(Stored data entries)
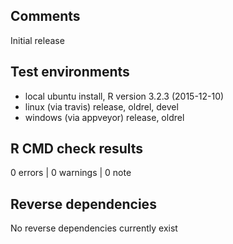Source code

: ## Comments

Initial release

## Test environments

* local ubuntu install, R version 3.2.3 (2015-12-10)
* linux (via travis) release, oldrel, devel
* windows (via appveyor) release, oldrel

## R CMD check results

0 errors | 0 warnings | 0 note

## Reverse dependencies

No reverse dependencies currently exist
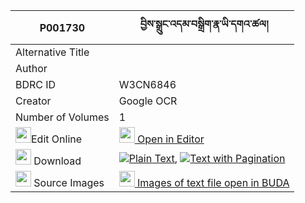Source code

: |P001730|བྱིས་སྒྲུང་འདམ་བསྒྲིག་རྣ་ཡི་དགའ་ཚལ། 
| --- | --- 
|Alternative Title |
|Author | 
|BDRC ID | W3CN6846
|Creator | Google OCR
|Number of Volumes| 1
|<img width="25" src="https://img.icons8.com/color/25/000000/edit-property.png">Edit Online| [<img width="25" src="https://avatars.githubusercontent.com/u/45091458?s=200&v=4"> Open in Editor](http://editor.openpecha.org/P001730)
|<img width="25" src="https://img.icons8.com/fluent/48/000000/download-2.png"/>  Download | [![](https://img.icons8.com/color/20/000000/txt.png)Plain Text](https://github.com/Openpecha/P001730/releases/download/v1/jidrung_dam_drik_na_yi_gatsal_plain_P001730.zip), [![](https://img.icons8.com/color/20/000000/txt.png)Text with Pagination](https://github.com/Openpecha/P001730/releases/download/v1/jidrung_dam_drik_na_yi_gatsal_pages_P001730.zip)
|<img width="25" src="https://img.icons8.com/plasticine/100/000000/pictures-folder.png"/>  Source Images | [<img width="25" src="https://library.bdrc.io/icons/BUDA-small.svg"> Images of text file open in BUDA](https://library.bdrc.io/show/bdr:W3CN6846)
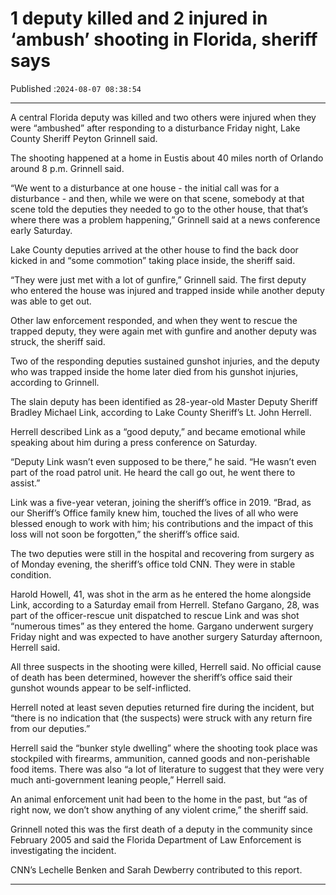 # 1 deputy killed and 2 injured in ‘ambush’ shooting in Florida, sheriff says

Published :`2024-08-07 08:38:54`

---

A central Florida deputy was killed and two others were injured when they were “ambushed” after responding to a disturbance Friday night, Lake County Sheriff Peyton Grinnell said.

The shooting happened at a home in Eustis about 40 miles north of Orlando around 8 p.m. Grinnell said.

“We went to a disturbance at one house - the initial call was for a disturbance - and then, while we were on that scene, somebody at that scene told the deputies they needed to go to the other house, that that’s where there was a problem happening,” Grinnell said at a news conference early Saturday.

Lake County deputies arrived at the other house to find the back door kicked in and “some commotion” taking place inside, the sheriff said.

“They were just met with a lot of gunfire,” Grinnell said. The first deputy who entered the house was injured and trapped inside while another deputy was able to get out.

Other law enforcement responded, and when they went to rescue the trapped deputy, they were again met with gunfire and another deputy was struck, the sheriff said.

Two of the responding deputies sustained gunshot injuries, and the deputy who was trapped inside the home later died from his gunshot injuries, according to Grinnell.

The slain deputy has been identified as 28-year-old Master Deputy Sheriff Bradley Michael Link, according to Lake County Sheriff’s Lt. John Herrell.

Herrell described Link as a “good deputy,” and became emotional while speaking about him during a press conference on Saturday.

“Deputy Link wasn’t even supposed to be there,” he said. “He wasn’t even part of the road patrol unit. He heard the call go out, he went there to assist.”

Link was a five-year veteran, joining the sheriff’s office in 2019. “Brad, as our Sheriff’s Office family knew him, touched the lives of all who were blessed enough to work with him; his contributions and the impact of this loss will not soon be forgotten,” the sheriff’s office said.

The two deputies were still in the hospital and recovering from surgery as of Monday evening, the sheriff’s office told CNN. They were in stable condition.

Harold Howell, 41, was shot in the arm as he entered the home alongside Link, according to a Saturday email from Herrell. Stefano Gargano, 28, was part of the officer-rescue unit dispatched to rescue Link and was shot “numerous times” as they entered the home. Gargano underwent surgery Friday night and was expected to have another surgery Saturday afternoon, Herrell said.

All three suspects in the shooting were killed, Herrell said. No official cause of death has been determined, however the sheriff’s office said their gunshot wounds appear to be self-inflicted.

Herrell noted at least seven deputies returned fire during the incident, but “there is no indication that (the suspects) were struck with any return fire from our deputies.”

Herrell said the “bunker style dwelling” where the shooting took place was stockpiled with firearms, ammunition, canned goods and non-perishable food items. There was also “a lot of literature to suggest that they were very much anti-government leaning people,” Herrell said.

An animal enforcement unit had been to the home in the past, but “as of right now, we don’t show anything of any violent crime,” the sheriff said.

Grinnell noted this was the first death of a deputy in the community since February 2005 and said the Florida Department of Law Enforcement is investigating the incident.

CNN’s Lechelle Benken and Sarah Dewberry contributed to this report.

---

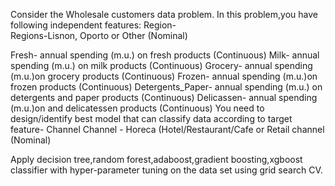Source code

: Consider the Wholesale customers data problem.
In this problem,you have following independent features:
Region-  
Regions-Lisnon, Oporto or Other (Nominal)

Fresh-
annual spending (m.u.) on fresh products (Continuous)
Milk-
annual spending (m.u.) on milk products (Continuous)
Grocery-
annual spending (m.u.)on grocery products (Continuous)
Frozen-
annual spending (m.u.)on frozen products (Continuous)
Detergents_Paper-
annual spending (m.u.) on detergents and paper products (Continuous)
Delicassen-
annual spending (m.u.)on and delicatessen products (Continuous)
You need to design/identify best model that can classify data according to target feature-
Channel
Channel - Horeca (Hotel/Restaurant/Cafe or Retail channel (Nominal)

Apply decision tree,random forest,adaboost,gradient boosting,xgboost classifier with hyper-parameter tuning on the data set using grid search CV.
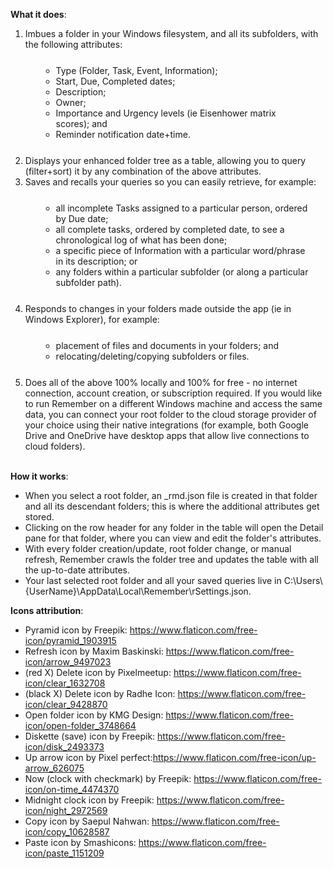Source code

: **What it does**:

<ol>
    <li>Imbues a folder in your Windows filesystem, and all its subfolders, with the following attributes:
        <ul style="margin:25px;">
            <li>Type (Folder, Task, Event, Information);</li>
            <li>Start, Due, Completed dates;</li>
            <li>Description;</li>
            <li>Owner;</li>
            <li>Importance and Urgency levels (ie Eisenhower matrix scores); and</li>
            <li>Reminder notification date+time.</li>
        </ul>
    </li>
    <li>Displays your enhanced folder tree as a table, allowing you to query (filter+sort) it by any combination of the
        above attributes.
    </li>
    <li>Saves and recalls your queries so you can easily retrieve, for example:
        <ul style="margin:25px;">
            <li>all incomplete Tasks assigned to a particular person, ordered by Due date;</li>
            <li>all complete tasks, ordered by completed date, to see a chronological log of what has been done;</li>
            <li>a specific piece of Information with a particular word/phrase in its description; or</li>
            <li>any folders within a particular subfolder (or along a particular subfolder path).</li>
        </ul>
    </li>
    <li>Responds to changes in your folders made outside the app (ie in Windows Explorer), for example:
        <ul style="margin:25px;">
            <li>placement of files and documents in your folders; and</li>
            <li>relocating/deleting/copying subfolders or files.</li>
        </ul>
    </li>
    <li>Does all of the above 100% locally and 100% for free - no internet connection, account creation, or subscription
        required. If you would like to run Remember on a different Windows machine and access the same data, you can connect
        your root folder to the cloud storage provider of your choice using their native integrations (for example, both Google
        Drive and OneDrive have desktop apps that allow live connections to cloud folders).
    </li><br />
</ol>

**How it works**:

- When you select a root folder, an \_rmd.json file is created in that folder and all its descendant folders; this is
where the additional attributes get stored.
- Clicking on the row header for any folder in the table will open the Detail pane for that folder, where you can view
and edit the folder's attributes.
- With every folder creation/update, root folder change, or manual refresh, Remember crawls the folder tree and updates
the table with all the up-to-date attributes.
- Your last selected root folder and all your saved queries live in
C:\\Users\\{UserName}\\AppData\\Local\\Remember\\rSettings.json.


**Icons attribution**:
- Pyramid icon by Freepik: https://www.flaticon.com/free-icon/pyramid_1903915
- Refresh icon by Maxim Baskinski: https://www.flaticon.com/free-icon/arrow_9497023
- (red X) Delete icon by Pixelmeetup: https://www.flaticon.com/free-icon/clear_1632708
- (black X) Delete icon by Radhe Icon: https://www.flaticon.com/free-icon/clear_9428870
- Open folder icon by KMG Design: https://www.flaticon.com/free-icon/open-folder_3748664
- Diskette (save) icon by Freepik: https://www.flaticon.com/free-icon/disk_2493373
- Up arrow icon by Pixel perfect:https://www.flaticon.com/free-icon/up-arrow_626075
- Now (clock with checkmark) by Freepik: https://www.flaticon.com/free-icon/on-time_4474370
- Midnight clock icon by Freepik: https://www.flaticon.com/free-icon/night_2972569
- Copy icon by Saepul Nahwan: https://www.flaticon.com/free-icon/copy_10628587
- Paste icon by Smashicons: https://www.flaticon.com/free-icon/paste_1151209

TASK:
The line with "conference early Saturday." ends the range, and the first line of the data begins it; repeat exactly those lines and nothing more, omitting pictures.

ANSWER SECTION:
Source code

: ## Comments

Initial release

## Test environments

* local ubuntu install, R version 3.2.3 (2015-12-10)
* linux (via travis) release, oldrel, devel
* windows (via appveyor) release, oldrel

## R CMD check results

0 errors | 0 warnings | 0 note

## Reverse dependencies

No reverse dependencies currently exist
Source code

: |P001730|བྱིས་སྒྲུང་འདམ་བསྒྲིག་རྣ་ཡི་དགའ་ཚལ། 
| --- | --- 
|Alternative Title |
|Author | 
|BDRC ID | W3CN6846
|Creator | Google OCR
|Number of Volumes| 1
|<img width="25" src="https://img.icons8.com/color/25/000000/edit-property.png">Edit Online| [<img width="25" src="https://avatars.githubusercontent.com/u/45091458?s=200&v=4"> Open in Editor](http://editor.openpecha.org/P001730)
|<img width="25" src="https://img.icons8.com/fluent/48/000000/download-2.png"/>  Download | [![](https://img.icons8.com/color/20/000000/txt.png)Plain Text](https://github.com/Openpecha/P001730/releases/download/v1/jidrung_dam_drik_na_yi_gatsal_plain_P001730.zip), [![](https://img.icons8.com/color/20/000000/txt.png)Text with Pagination](https://github.com/Openpecha/P001730/releases/download/v1/jidrung_dam_drik_na_yi_gatsal_pages_P001730.zip)
|<img width="25" src="https://img.icons8.com/plasticine/100/000000/pictures-folder.png"/>  Source Images | [<img width="25" src="https://library.bdrc.io/icons/BUDA-small.svg"> Images of text file open in BUDA](https://library.bdrc.io/show/bdr:W3CN6846)
 # 1 deputy killed and 2 injured in ‘ambush’ shooting in Florida, sheriff says

Published :`2024-08-07 08:38:54`

---

A central Florida deputy was killed and two others were injured when they were “ambushed” after responding to a disturbance Friday night, Lake County Sheriff Peyton Grinnell said.

The shooting happened at a home in Eustis about 40 miles north of Orlando around 8 p.m. Grinnell said.

“We went to a disturbance at one house - the initial call was for a disturbance - and then, while we were on that scene, somebody at that scene told the deputies they needed to go to the other house, that that’s where there was a problem happening,” Grinnell said at a news conference early Saturday.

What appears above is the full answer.